Materials provided
____

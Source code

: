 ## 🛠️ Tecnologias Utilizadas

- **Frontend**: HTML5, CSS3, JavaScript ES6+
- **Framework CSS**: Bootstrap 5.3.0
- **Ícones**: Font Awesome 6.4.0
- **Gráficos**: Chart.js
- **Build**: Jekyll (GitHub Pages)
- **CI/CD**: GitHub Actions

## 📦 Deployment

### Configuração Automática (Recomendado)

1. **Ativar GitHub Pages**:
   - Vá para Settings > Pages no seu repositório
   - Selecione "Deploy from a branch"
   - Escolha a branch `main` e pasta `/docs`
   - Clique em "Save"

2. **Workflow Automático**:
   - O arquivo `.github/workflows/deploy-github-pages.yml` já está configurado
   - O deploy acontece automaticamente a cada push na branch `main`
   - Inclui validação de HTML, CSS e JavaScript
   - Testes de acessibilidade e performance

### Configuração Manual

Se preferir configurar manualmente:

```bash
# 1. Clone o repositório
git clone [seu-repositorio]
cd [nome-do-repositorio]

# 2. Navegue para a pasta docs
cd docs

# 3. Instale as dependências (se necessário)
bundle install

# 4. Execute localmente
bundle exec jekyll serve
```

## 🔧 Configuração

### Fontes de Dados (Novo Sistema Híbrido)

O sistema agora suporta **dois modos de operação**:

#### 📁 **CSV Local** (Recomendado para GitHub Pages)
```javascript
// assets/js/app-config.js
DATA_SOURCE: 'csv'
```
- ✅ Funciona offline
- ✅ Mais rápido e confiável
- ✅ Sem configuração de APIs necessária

____

Problem to work on
The full listing needs to be output again, exactly as it reads.

Answer to the exercise
Source code

: ## 🛠️ Tecnologias Utilizadas

- **Frontend**: HTML5, CSS3, JavaScript ES6+
- **Framework CSS**: Bootstrap 5.3.0
- **Ícones**: Font Awesome 6.4.0
- **Gráficos**: Chart.js
- **Build**: Jekyll (GitHub Pages)
- **CI/CD**: GitHub Actions

## 📦 Deployment

### Configuração Automática (Recomendado)

1. **Ativar GitHub Pages**:
   - Vá para Settings > Pages no seu repositório
   - Selecione "Deploy from a branch"
   - Escolha a branch `main` e pasta `/docs`
   - Clique em "Save"

2. **Workflow Automático**:
   - O arquivo `.github/workflows/deploy-github-pages.yml` já está configurado
   - O deploy acontece automaticamente a cada push na branch `main`
   - Inclui validação de HTML, CSS e JavaScript
   - Testes de acessibilidade e performance

### Configuração Manual

Se preferir configurar manualmente:

```bash
# 1. Clone o repositório
git clone [seu-repositorio]
cd [nome-do-repositorio]

# 2. Navegue para a pasta docs
cd docs

# 3. Instale as dependências (se necessário)
bundle install

# 4. Execute localmente
bundle exec jekyll serve
```

## 🔧 Configuração

### Fontes de Dados (Novo Sistema Híbrido)

O sistema agora suporta **dois modos de operação**:

#### 📁 **CSV Local** (Recomendado para GitHub Pages)
```javascript
// assets/js/app-config.js
DATA_SOURCE: 'csv'
```
- ✅ Funciona offline
- ✅ Mais rápido e confiável
- ✅ Sem configuração de APIs necessária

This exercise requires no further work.